Start of Block

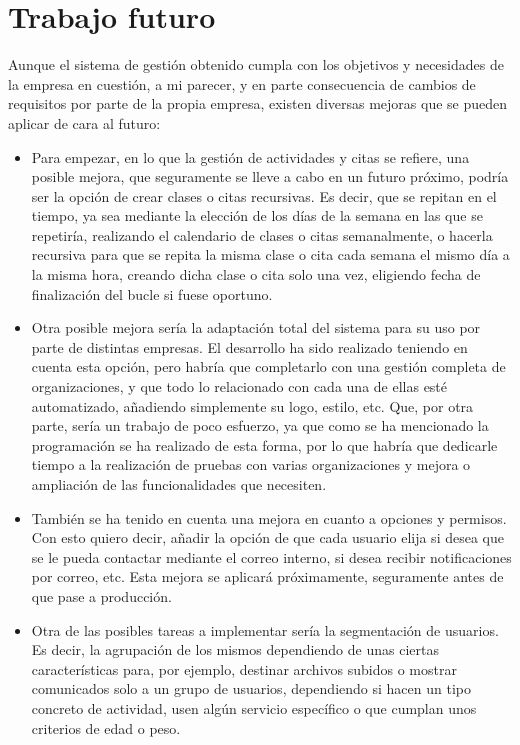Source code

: \section{Trabajo futuro}

Aunque el sistema de gestión obtenido cumpla con los objetivos y necesidades de la empresa en cuestión, a mi parecer, y en parte consecuencia de cambios de requisitos por parte de la propia empresa, existen diversas mejoras que se pueden aplicar de cara al futuro: 

\begin{itemize}
\item Para empezar, en lo que la gestión de actividades y citas se refiere, una posible mejora, que seguramente se lleve a cabo en un futuro próximo, podría ser la opción de crear clases o citas recursivas. Es decir, que se repitan en el tiempo, ya sea mediante la elección de los días de la semana en las que se repetiría, realizando el calendario de clases o citas semanalmente, o hacerla recursiva para que se repita la misma clase o cita cada semana el mismo día a la misma hora, creando dicha clase o cita solo una vez, eligiendo fecha de finalización del bucle si fuese oportuno.
\item Otra posible mejora sería la adaptación total del sistema para su uso por parte de distintas empresas. El desarrollo ha sido realizado teniendo en cuenta esta opción, pero habría que completarlo con una gestión completa de organizaciones, y que todo lo relacionado con cada una de ellas esté automatizado, añadiendo simplemente su logo, estilo, etc. Que, por otra parte, sería un trabajo de poco esfuerzo, ya que como se ha mencionado la programación se ha realizado de esta forma, por lo que habría que dedicarle tiempo a la realización de pruebas con varias organizaciones y mejora o ampliación de las funcionalidades que necesiten.
\item También se ha tenido en cuenta una mejora en cuanto a opciones y permisos. Con esto quiero decir, añadir la opción de que cada usuario elija si desea que se le pueda contactar mediante el correo interno, si desea recibir notificaciones por correo, etc. Esta mejora se aplicará próximamente, seguramente antes de que pase a producción. 
\item Otra de las posibles tareas a implementar sería la segmentación de usuarios. Es decir, la agrupación de los mismos dependiendo de unas ciertas características para, por ejemplo, destinar archivos subidos o mostrar comunicados solo a un grupo de usuarios, dependiendo si hacen un tipo concreto de actividad, usen algún servicio específico o que cumplan unos criterios de edad o peso.

\end{itemize}
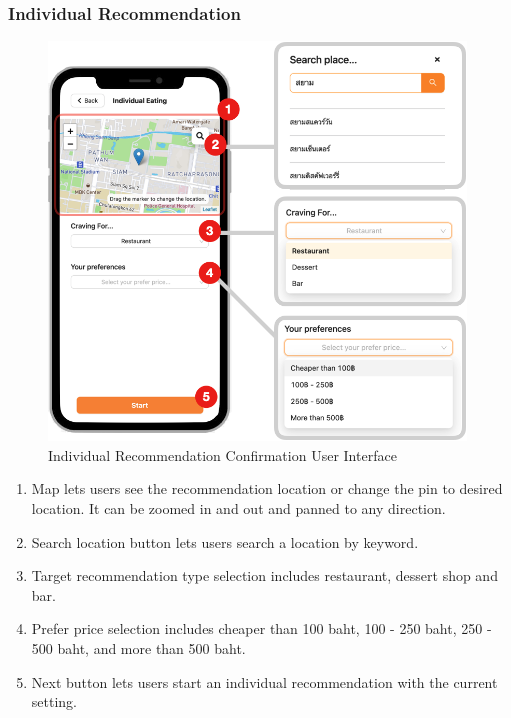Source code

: \documentclass[12pt,oneside,openright,a4paper]{cpe-english-project}
\begin{document}
\subsubsection{Individual Recommendation}
\begin{figure}[H]\centering
\includegraphics[height=300pt]{./images/4ui_IndividualRecommendationConfirmationUserInterface.png}
\caption{Individual Recommendation Confirmation User Interface}\label{fig:4ui_IndividualRecommendationConfirmationUserInterface}
\end{figure}\vspace{-24pt}

\begin{enumerate}
\item Map lets users see the recommendation location or change the pin to desired location. It can be zoomed in and out and panned to any direction.
\item Search location button lets users search a location by keyword.
\item Target recommendation type selection includes restaurant, dessert shop and bar.
\item Prefer price selection includes cheaper than 100 baht, 100 - 250 baht, 250 - 500 baht, and more than 500 baht.
\item Next button lets users start an individual recommendation with the current setting.
\end{enumerate}
\end{document}

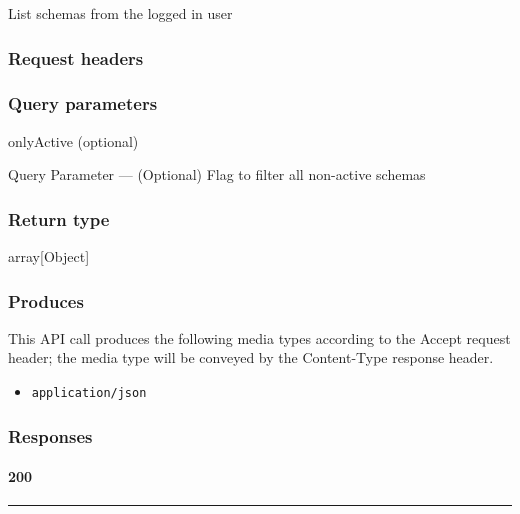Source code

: List schemas from the logged in user

\hypertarget{request-headers-43}{%
\subsubsection{Request headers}\label{request-headers-43}}

\hypertarget{query-parameters-2}{%
\subsubsection{Query parameters}\label{query-parameters-2}}

onlyActive (optional)

{Query Parameter} --- (Optional) Flag to filter all non-active schemas

\hypertarget{return-type-62}{%
\subsubsection{Return type}\label{return-type-62}}

array{[}Object{]}

\hypertarget{produces-76}{%
\subsubsection{Produces}\label{produces-76}}

This API call produces the following media types according to the
{Accept} request header; the media type will be conveyed by the
{Content-Type} response header.

\begin{itemize}
\tightlist
\item
  \texttt{application/json}
\end{itemize}

\hypertarget{responses-76}{%
\subsubsection{Responses}\label{responses-76}}

\hypertarget{section-252}{%
\paragraph{200}\label{section-252}}

\begin{center}\rule{0.5\linewidth}{\linethickness}\end{center}

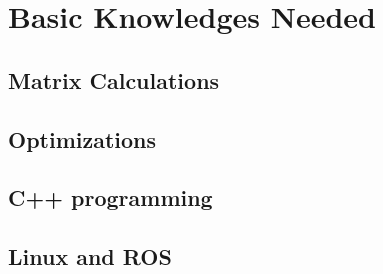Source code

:  

\chapter[Supplements]{Basic Knowledges Needed}

\section{Matrix Calculations}
\section{Optimizations}
\section{C++ programming}
\section{Linux and ROS}

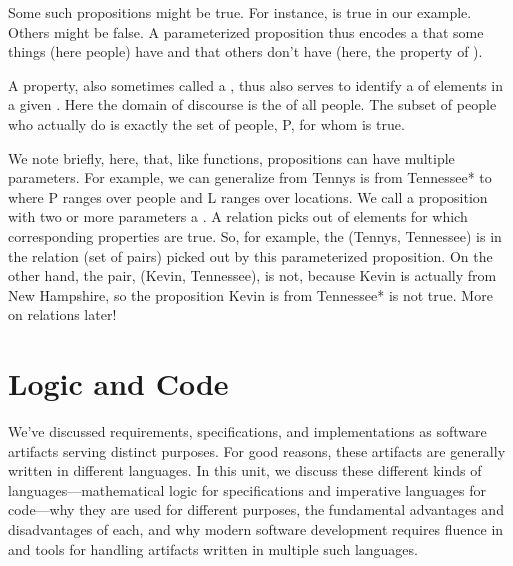 \documentclass[letterpaper,10pt,english]{sphinxmanual}
\begin{document}
Some such propositions might be true. For instance,
 is true in our example. Others might be false. A
parameterized proposition thus encodes a  that some things
(here people) have and that others don’t have (here, the property of
).

A property, also sometimes called a , thus also serves to
identify a  of elements in a given . Here
the domain of discourse is the of all people. The subset of people who
actually do  is exactly the set of people, P, for whom
 is true.

We note briefly, here, that, like functions, propositions can have
multiple parameters. For example, we can generalize from  Tennys is from Tennessee* to  where P ranges over people and L ranges over locations. We
call a proposition with two or more parameters a . A
relation picks out  of elements for which corresponding
properties are true. So, for example, the  (Tennys, Tennessee)
is in the relation (set of  pairs) picked out by this
parameterized proposition. On the other hand, the pair, (Kevin,
Tennessee), is not, because Kevin is actually from New Hampshire, so
the proposition  Kevin is from Tennessee*
is not true. More on relations later!


\chapter{Logic and Code}
\label{\detokenize{02-logic-and-code:logic-and-code}}\label{\detokenize{02-logic-and-code::doc}}
We’ve discussed requirements, specifications, and implementations as
software artifacts serving distinct purposes. For good reasons, these
artifacts are generally written in different languages. In this unit,
we discuss these different kinds of languages—mathematical logic for
specifications and imperative languages for code—why they are used
for different purposes, the fundamental advantages and disadvantages
of each, and why modern software development requires fluence in and
tools for handling artifacts written in multiple such languages.
\end{document}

End of Block

→ **Exercise instructions**
Quote every record above exactly, leaving out any pictures.

→ **Solution to this problem**
Source code

: \section{Trabajo futuro}

Aunque el sistema de gestión obtenido cumpla con los objetivos y necesidades de la empresa en cuestión, a mi parecer, y en parte consecuencia de cambios de requisitos por parte de la propia empresa, existen diversas mejoras que se pueden aplicar de cara al futuro: 

\begin{itemize}
\item Para empezar, en lo que la gestión de actividades y citas se refiere, una posible mejora, que seguramente se lleve a cabo en un futuro próximo, podría ser la opción de crear clases o citas recursivas. Es decir, que se repitan en el tiempo, ya sea mediante la elección de los días de la semana en las que se repetiría, realizando el calendario de clases o citas semanalmente, o hacerla recursiva para que se repita la misma clase o cita cada semana el mismo día a la misma hora, creando dicha clase o cita solo una vez, eligiendo fecha de finalización del bucle si fuese oportuno.
\item Otra posible mejora sería la adaptación total del sistema para su uso por parte de distintas empresas. El desarrollo ha sido realizado teniendo en cuenta esta opción, pero habría que completarlo con una gestión completa de organizaciones, y que todo lo relacionado con cada una de ellas esté automatizado, añadiendo simplemente su logo, estilo, etc. Que, por otra parte, sería un trabajo de poco esfuerzo, ya que como se ha mencionado la programación se ha realizado de esta forma, por lo que habría que dedicarle tiempo a la realización de pruebas con varias organizaciones y mejora o ampliación de las funcionalidades que necesiten.
\item También se ha tenido en cuenta una mejora en cuanto a opciones y permisos. Con esto quiero decir, añadir la opción de que cada usuario elija si desea que se le pueda contactar mediante el correo interno, si desea recibir notificaciones por correo, etc. Esta mejora se aplicará próximamente, seguramente antes de que pase a producción. 
\item Otra de las posibles tareas a implementar sería la segmentación de usuarios. Es decir, la agrupación de los mismos dependiendo de unas ciertas características para, por ejemplo, destinar archivos subidos o mostrar comunicados solo a un grupo de usuarios, dependiendo si hacen un tipo concreto de actividad, usen algún servicio específico o que cumplan unos criterios de edad o peso.

\end{itemize}
Source code

: \documentclass[12pt,oneside,openright,a4paper]{cpe-english-project}
\begin{document}
\subsubsection{Individual Recommendation}
\begin{figure}[H]\centering
\includegraphics[height=300pt]{./images/4ui_IndividualRecommendationConfirmationUserInterface.png}
\caption{Individual Recommendation Confirmation User Interface}\label{fig:4ui_IndividualRecommendationConfirmationUserInterface}
\end{figure}\vspace{-24pt}

\begin{enumerate}
\item Map lets users see the recommendation location or change the pin to desired location. It can be zoomed in and out and panned to any direction.
\item Search location button lets users search a location by keyword.
\item Target recommendation type selection includes restaurant, dessert shop and bar.
\item Prefer price selection includes cheaper than 100 baht, 100 - 250 baht, 250 - 500 baht, and more than 500 baht.
\item Next button lets users start an individual recommendation with the current setting.
\end{enumerate}
\end{document}

Source code

: List schemas from the logged in user

\hypertarget{request-headers-43}{%
\subsubsection{Request headers}\label{request-headers-43}}

\hypertarget{query-parameters-2}{%
\subsubsection{Query parameters}\label{query-parameters-2}}

onlyActive (optional)

{Query Parameter} --- (Optional) Flag to filter all non-active schemas

\hypertarget{return-type-62}{%
\subsubsection{Return type}\label{return-type-62}}

array{[}Object{]}

\hypertarget{produces-76}{%
\subsubsection{Produces}\label{produces-76}}

This API call produces the following media types according to the
{Accept} request header; the media type will be conveyed by the
{Content-Type} response header.

\begin{itemize}
\tightlist
\item
  \texttt{application/json}
\end{itemize}

\hypertarget{responses-76}{%
\subsubsection{Responses}\label{responses-76}}

\hypertarget{section-252}{%
\paragraph{200}\label{section-252}}

\begin{center}\rule{0.5\linewidth}{\linethickness}\end{center}

Source code

:  

\chapter[Supplements]{Basic Knowledges Needed}

\section{Matrix Calculations}
\section{Optimizations}
\section{C++ programming}
\section{Linux and ROS}

 \documentclass[letterpaper,10pt,english]{sphinxmanual}
\begin{document}
Some such propositions might be true. For instance,
 is true in our example. Others might be false. A
parameterized proposition thus encodes a  that some things
(here people) have and that others don’t have (here, the property of
).

A property, also sometimes called a , thus also serves to
identify a  of elements in a given . Here
the domain of discourse is the of all people. The subset of people who
actually do  is exactly the set of people, P, for whom
 is true.

We note briefly, here, that, like functions, propositions can have
multiple parameters. For example, we can generalize from  Tennys is from Tennessee* to  where P ranges over people and L ranges over locations. We
call a proposition with two or more parameters a . A
relation picks out  of elements for which corresponding
properties are true. So, for example, the  (Tennys, Tennessee)
is in the relation (set of  pairs) picked out by this
parameterized proposition. On the other hand, the pair, (Kevin,
Tennessee), is not, because Kevin is actually from New Hampshire, so
the proposition  Kevin is from Tennessee*
is not true. More on relations later!


\chapter{Logic and Code}
\label{\detokenize{02-logic-and-code:logic-and-code}}\label{\detokenize{02-logic-and-code::doc}}
We’ve discussed requirements, specifications, and implementations as
software artifacts serving distinct purposes. For good reasons, these
artifacts are generally written in different languages. In this unit,
we discuss these different kinds of languages—mathematical logic for
specifications and imperative languages for code—why they are used
for different purposes, the fundamental advantages and disadvantages
of each, and why modern software development requires fluence in and
tools for handling artifacts written in multiple such languages.
\end{document}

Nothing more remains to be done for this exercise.